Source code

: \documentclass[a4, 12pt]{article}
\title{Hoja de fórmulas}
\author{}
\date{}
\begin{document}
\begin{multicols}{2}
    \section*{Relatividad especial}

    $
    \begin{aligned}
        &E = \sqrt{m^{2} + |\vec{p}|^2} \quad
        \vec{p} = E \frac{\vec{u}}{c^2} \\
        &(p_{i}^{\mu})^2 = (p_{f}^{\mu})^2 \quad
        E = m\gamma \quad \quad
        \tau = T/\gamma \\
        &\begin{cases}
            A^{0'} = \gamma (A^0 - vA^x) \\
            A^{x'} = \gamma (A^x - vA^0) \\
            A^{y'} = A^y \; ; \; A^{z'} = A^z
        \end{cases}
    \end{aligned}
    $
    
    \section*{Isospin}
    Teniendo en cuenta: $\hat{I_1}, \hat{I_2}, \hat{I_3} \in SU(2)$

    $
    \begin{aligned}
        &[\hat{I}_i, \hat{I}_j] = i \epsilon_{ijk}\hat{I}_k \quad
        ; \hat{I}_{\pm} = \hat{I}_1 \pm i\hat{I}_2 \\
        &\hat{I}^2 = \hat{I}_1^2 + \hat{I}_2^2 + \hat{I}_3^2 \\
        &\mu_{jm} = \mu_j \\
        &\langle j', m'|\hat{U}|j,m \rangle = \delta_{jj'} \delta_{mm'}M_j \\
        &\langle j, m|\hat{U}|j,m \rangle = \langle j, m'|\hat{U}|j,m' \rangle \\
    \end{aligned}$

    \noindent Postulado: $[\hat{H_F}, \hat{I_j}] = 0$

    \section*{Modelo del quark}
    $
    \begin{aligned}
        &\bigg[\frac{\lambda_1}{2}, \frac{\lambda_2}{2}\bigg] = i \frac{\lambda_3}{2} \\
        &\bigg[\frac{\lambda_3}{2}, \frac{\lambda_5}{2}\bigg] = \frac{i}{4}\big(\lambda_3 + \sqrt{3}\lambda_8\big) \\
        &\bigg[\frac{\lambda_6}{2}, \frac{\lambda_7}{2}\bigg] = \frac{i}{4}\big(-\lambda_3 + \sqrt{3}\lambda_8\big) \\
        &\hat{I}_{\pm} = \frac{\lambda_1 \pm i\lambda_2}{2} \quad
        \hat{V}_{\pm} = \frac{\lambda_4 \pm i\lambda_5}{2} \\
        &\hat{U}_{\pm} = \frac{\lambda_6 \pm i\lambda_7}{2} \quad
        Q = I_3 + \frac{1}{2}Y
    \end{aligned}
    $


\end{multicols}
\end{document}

* _What is expected_: Reply with one number: the count of lines in the entries that include the word "rangle".

* _Answer to the problem_: 2